[Dataset records]
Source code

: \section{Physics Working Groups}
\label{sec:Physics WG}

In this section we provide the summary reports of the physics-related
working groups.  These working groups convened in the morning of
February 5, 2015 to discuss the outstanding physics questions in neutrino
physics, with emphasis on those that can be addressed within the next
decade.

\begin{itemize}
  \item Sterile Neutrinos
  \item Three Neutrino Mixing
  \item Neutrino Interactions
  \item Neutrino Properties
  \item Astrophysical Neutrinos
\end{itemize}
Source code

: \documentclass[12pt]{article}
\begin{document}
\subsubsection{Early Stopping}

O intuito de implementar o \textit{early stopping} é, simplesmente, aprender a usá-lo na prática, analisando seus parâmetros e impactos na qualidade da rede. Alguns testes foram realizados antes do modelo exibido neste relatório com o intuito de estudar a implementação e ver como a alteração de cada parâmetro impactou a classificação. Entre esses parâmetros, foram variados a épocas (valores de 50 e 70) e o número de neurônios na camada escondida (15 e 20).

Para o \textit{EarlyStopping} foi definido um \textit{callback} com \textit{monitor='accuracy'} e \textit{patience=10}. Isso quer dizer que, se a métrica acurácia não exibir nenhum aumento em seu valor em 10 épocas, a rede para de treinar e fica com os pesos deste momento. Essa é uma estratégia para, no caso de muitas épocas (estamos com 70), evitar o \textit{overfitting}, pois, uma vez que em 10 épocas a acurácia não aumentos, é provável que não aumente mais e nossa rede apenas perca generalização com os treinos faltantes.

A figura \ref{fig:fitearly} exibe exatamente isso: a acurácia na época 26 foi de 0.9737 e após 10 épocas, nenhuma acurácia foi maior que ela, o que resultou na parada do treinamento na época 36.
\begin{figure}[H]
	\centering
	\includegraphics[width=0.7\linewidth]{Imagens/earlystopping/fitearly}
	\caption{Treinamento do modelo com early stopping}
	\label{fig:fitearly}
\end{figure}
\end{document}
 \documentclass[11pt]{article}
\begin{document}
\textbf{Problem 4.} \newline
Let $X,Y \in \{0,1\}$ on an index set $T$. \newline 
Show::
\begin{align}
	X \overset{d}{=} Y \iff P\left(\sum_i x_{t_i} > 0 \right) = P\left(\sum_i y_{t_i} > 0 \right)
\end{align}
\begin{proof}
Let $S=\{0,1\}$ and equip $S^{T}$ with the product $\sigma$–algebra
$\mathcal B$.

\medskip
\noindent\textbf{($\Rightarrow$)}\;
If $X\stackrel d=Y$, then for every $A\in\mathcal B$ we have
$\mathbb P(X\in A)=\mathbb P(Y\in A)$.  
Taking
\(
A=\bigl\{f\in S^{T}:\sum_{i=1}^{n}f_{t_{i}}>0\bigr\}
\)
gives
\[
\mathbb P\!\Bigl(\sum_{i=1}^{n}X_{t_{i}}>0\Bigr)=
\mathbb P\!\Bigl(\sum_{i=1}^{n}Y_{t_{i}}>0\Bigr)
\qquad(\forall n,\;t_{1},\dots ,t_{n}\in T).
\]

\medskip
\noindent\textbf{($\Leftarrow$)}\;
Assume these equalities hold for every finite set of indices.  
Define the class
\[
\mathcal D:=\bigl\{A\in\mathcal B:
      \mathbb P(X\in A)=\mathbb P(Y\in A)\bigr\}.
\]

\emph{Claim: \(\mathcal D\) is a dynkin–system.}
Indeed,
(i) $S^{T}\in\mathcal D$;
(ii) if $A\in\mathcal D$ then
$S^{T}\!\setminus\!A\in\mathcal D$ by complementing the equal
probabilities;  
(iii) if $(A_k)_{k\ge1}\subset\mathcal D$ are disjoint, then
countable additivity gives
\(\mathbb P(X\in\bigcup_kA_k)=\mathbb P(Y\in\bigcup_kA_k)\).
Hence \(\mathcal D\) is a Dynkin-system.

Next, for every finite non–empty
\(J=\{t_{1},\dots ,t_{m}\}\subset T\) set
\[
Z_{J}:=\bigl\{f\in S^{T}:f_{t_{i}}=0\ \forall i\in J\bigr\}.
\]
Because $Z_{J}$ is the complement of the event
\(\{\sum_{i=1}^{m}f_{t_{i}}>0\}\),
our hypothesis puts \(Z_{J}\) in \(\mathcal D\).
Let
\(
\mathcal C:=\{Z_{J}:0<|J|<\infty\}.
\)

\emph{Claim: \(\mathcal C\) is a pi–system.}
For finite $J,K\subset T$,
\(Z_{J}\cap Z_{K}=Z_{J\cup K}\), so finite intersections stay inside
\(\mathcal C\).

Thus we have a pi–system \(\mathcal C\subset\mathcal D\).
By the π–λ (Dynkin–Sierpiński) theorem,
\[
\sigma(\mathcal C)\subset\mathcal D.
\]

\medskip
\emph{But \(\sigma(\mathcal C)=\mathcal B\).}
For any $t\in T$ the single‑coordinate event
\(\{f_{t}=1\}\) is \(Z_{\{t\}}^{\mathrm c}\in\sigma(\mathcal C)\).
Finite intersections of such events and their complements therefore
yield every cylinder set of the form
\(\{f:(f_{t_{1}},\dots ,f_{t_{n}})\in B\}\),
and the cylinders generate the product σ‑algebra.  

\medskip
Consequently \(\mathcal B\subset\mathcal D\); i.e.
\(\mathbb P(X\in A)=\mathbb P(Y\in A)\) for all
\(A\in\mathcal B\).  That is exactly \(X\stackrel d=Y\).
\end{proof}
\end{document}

Task brief: Find "with" in the preceding records. Copy each line that holds it.

Task solution:
physics, with emphasis on those that can be addressed within the next
Let $S=\{0,1\}$ and equip $S^{T}$ with the product $\sigma$–algebra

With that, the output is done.